• EXERCISE BRIEF: Go through the listing below and count each line with the word "processus" in it; return only the count.

• INFORMATION:
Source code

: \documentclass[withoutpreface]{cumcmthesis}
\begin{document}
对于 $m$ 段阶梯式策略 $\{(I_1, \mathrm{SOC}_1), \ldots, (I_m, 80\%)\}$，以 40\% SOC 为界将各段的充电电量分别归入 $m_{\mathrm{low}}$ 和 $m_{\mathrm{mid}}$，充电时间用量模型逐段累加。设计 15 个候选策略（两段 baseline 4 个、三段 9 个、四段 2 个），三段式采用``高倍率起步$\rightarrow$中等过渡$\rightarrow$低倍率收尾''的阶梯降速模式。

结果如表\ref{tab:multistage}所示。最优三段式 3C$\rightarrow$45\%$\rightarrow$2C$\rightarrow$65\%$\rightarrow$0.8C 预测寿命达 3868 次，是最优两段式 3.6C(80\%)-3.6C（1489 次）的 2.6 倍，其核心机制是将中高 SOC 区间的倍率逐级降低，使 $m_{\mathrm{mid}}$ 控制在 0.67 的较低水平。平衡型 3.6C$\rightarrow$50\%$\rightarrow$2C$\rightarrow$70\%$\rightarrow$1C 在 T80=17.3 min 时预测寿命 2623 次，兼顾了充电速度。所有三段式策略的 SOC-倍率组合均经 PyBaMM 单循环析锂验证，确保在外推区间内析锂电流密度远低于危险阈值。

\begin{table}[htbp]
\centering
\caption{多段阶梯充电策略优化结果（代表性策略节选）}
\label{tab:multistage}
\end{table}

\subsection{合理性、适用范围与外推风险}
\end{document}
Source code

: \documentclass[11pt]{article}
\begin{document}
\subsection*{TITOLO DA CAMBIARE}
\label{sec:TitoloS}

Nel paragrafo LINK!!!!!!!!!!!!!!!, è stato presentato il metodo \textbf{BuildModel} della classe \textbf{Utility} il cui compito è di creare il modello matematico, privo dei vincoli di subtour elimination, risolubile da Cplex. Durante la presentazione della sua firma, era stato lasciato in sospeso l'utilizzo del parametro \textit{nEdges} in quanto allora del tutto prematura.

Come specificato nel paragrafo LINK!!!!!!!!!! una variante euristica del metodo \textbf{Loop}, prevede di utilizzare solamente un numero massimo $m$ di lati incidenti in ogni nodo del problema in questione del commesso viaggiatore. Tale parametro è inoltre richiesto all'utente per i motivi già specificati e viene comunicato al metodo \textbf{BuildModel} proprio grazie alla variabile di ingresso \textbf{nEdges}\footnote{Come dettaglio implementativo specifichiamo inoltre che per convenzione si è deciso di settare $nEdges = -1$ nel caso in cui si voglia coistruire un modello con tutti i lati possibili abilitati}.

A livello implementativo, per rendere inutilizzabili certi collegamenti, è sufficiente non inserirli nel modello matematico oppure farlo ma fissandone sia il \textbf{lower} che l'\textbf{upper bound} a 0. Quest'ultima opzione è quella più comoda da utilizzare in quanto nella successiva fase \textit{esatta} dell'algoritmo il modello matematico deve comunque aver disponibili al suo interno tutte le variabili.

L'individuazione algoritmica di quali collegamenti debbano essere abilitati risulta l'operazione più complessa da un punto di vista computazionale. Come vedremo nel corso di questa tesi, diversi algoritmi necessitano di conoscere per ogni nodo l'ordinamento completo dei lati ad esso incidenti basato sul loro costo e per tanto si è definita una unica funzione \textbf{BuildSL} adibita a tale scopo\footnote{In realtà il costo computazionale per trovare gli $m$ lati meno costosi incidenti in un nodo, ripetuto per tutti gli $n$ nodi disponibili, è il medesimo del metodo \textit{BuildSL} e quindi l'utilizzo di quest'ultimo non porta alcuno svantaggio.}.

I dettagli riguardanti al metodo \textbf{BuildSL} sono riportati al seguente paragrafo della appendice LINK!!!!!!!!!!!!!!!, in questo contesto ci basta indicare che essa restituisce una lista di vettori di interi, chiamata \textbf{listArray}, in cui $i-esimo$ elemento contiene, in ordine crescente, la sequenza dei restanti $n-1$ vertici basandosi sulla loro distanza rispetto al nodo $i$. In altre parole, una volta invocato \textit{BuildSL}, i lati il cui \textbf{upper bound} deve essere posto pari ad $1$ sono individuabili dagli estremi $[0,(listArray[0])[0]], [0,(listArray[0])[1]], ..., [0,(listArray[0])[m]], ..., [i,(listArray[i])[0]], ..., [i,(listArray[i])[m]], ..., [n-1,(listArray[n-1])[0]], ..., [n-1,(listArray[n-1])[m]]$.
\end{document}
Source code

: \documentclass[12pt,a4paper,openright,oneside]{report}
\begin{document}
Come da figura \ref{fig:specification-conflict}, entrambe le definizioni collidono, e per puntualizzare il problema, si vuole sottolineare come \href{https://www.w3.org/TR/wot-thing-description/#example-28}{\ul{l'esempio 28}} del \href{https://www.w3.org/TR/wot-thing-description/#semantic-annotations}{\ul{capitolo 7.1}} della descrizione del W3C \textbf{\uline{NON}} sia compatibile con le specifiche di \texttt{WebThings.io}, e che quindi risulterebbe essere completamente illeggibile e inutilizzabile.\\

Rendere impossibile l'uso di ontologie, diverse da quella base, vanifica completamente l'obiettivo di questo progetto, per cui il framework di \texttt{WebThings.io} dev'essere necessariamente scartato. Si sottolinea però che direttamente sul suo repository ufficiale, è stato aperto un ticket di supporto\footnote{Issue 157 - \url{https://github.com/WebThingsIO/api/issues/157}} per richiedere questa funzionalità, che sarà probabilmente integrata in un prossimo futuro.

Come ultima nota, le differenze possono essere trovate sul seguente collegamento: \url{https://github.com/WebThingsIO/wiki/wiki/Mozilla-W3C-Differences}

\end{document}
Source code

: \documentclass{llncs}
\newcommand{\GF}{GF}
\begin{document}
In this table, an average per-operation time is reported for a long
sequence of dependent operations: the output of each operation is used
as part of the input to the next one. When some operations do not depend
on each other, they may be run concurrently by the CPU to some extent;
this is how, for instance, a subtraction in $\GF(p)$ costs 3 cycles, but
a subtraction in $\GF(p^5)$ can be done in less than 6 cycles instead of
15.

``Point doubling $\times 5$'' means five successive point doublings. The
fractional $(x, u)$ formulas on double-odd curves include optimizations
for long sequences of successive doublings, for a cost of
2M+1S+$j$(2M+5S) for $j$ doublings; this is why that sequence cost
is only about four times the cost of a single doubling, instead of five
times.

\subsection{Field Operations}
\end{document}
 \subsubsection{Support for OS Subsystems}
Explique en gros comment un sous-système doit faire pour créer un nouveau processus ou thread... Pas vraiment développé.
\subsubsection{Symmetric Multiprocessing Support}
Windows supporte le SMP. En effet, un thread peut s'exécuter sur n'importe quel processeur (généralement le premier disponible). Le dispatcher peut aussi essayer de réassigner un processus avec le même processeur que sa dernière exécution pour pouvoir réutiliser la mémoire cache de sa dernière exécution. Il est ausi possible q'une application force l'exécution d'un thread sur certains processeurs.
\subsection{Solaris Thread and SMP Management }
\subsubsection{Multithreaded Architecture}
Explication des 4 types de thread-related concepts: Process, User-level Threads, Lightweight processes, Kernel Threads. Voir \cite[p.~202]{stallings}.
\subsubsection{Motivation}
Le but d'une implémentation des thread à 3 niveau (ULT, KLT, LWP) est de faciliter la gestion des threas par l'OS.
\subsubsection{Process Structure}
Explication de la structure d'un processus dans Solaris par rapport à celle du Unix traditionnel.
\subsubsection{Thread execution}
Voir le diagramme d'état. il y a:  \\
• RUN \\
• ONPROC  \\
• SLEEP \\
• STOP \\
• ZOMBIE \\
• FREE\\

• THE ANSWER: 3